Applying it to the Culture War, there's the argument I've made for a long time here that the Constitution is dead, or that it is ink and paper, or that it is whatever five justices say it is.

The reasoning is true, but the problem with accepting it is it removes all legitimacy from government. If e.g. the constitution and the justices say I can carry a gun, and the real power says I can't, then for what reason should I not violate every single one of the state's edicts provided I can get away with it? Where does the state's legitimacy derive? Lysander Spooner's answer (it doesn't) seems to be the only one which makes sense.

Where does the state's legitimacy derive? Lysander Spooner's answer (it doesn't) seems to be the only one which makes sense.

And again this is the sort of thing that I'm talking about when I say that there is a giant Hobbes-shaped whole in the discourse. The obvious response that almost every red-triber learns as a child is "from the consent of the governed" and yet this concept seems to be completely alien to progressives and the wider left. A cynical man might even theorize that the absence of this concept is why the philosophical left seems to be so much more prone to devolving into totalitarianism and mass-murder that the ostensibly more authoritarian right.

The obvious response that almost every red-triber learns as a child is "from the consent of the governed" and yet this concept seems to be completely alien to progressives and the wider left.

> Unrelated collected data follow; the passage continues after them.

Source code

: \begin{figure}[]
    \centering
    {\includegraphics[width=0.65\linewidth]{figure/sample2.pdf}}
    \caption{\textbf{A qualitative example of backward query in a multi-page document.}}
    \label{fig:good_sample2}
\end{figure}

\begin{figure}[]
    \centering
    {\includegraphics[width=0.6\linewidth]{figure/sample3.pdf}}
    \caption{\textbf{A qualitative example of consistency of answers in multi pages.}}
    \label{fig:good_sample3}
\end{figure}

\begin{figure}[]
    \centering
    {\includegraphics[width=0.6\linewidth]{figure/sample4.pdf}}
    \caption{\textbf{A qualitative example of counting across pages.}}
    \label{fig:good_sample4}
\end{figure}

I'm neither progressive nor part of the wider left, and your insistence that everyone who doesn't agree with you is has become quite tiresome. As for "from the consent of the governed", yes, I learned this in school as well. It appears among other places in the Declaration of Independence: "That to secure these rights, Governments are instituted among Men, deriving their just powers from the consent of the governed". But it's a fiction. Nobody "consented" except through tortured versions of consent ("if you don't move to an ungoverned place you've consented the government you're living under). And this "consent" cannot be withdrawn without punishment (as Jefferson, of course, knew). Government's powers are by and large not "just" at all.

Hobbes doesn't help, he just provides another tortured version of consent. Either the sovereign keeps you out of a state of nature in which case you should, by all means, consent because a state of nature is worse than anything the sovereign would do to you. Or if you don't consent, you're in a state of nature, in which case whatever the sovereign does to you is fine because that's what a state of nature is. So Hobbes's conception boils down to "might makes right", with some apologia about how it is right to bow down to might because only that might can keep you from the state of nature.

your insistence that everyone who doesn't agree with you is has become quite tiresome.

And for the umpteenth time it's not "everyone who doesn't agree with [me]", it's the specific set of "red-pilled" blue tribe academic types from progressive backgrounds that seem to generate the bulk of the anti-woke content here on theMotte. IE the sort of people I described above.

I would suggest that you find Hobbes' conception of consent (or willing submission as he would put it) to be "tortured" because it violates some closely held belief of yours. I am urging you to examine that belief.